Scaler’s main attraction might be its underutilized transformations, but the constant transformations the general gameplay undergo keep it somewhat fresh while also preventing anything from ever having the time it needs to settle in and find its niche. As a result, Scaler is a serviceable 3D action platformer, but hardly anything that would stand out in a console generation filled with similar games.
Oh no – Scaler’s beautiful Wikipedia page got cleaned up! It was such a gorgeous, terrible mess until now.
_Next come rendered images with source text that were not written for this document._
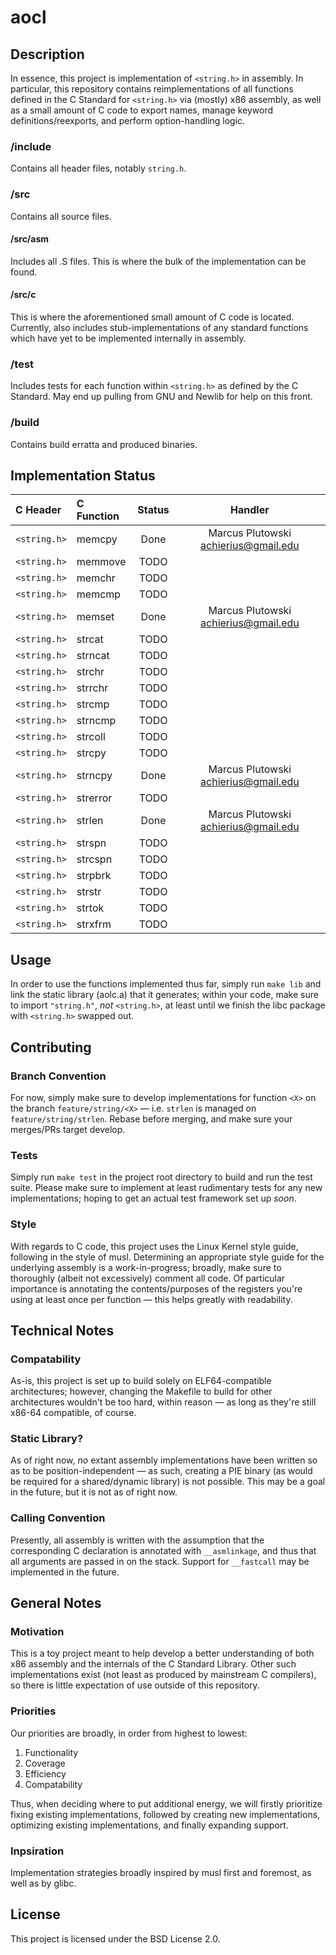 # aocl

## Description
In essence, this project is implementation of `<string.h>` in assembly.
In particular, this repository contains reimplementations of all functions
defined in the C Standard for `<string.h>` via (mostly) x86 assembly, as well as
a small amount of C code to export names, manage keyword definitions/reexports,
and perform option-handling logic.
### /include
Contains all header files, notably `string.h`.
### /src
Contains all source files.
#### /src/asm 
Includes all .S files. This is where the bulk of the implementation can be
found.
#### /src/c
This is where the aforementioned small amount of C code is located.
Currently, also includes stub-implementations of any standard functions which have
yet to be implemented internally in assembly.
### /test
Includes tests for each function within `<string.h>` as defined by the C
Standard. May end up pulling from GNU and Newlib for help on this front.
### /build
Contains build erratta and produced binaries.

## Implementation Status
|  C Header  |  C Function  |  Status  |  Handler |
|:-----------|:-------------|:--------:|:--------:|
|`<string.h>`|memcpy| Done | Marcus Plutowski <achierius@gmail.edu> |
|`<string.h>`|memmove| TODO ||
|`<string.h>`|memchr| TODO ||
|`<string.h>`|memcmp| TODO ||
|`<string.h>`|memset| Done | Marcus Plutowski <achierius@gmail.edu> |
|`<string.h>`|strcat| TODO ||
|`<string.h>`|strncat| TODO ||
|`<string.h>`|strchr| TODO ||
|`<string.h>`|strrchr| TODO ||
|`<string.h>`|strcmp| TODO ||
|`<string.h>`|strncmp| TODO ||
|`<string.h>`|strcoll| TODO ||
|`<string.h>`|strcpy| TODO ||
|`<string.h>`|strncpy| Done | Marcus Plutowski <achierius@gmail.edu> |
|`<string.h>`|strerror| TODO ||
|`<string.h>`|strlen| Done | Marcus Plutowski <achierius@gmail.edu> |
|`<string.h>`|strspn| TODO ||
|`<string.h>`|strcspn| TODO ||
|`<string.h>`|strpbrk| TODO ||
|`<string.h>`|strstr| TODO ||
|`<string.h>`|strtok| TODO ||
|`<string.h>`|strxfrm| TODO ||

## Usage
In order to use the functions implemented thus far, simply run `make lib` and
link the static library (aolc.a) that it generates; within your code, make sure
to import `"string.h"`, _not_ `<string.h>`, at least until we finish the libc
package with `<string.h>` swapped out.


## Contributing
### Branch Convention
For now, simply make sure to develop implementations for function `<X>` on the
branch `feature/string/<X>` — i.e. `strlen` is managed on `feature/string/strlen`. Rebase before merging, and make sure your
merges/PRs target develop.
### Tests
Simply run `make test` in the project root directory to build and run the test
suite. Please make sure to implement at least rudimentary tests for any new
implementations; hoping to get an actual test framework set up _soon_.
### Style
With regards to C code, this project uses the Linux Kernel style guide, following
in the style of musl. Determining an appropriate style guide for the underlying
assembly is a work-in-progress; broadly, make sure to thoroughly (albeit not
excessively) comment all code. Of particular importance is annotating the
contents/purposes of the registers you're using at least once per function —
this helps greatly with readability.

## Technical Notes
### Compatability 
As-is, this project is set up to build solely on ELF64-compatible
architectures; however, changing the Makefile to build for other architectures
wouldn't be too hard, within reason — as long as they're still x86-64
compatible, of course.
### Static Library?
As of right now, _no_ extant assembly implementations have been written so as
to be position-independent — as such, creating a PIE binary (as would be
required for a shared/dynamic library) is not possible. This may be a goal in
the future, but it is not as of right now.
### Calling Convention
Presently, all assembly is written with the assumption that the corresponding
C declaration is annotated with `__asmlinkage`, and thus that all arguments are
passed in on the stack. Support for `__fastcall` may be implemented in the
future.

## General Notes
### Motivation
This is a toy project meant to help develop a better understanding of both x86
assembly and the internals of the C Standard Library. Other such
implementations exist (not least as produced by mainstream C compilers), so
there is little expectation of use outside of this repository.
### Priorities
Our priorities are broadly, in order from highest to lowest:
1. Functionality
2. Coverage
3. Efficiency
4. Compatability

Thus, when deciding where to put additional energy, we will firstly prioritize
fixing existing implementations, followed by creating new implementations,
optimizing existing implementations, and finally expanding support.
### Inpsiration
Implementation strategies broadly inspired by musl first and foremost, as well
as by glibc.

## License
This project is licensed under the BSD License 2.0.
Looking through the history, the amazing snippets you shared a while back were added on June 13, 2019 and stood until April 30, with the editor in question cruelly dismissing that anonymous editior’s valuable contribution as a “trivial character list”.
I knew that game manual level of detail wouldn’t last on Wikipedia forever, but it is at least still quite detailed in its current form!
For anyone curious what the old Wikipedia page looked like, here are the fun excerpts I shared elsewhere:
“Scaler features a number of interesting characters, but most of them are lizards”
“The best part of Scaler is the ability to transform into five different types of mutant lizards”
“Hidden Crab: A little beast that likes to hide and throw explosives at you!”
“Flying Yeti: This flying beast is able to attack through use of icy cold breath — avoid.”
“As scary (and ugly as Bobby puts it) as his human disguise may be, that’s nothing compared to how terrifying his true form is — a massive, dark green dragon residing in his sinister lair in the lizard world — sporting a massive jaw lined with sharp fangs, poisonous breath, and when he gets really mad, he’ll even start to breathe fire!”
“Easily the least intimidating, and the least powerful of Scaler’s forms, it still proves to be one of the most useful, as it can do what none of his other forms can… swim.”
The break from the encyclopedic tone, odd emphases, and casual presentation made it such a delight. At least Wikipedia stores old edits for revisiting, but the forward-facing odd pages are always interesting to find.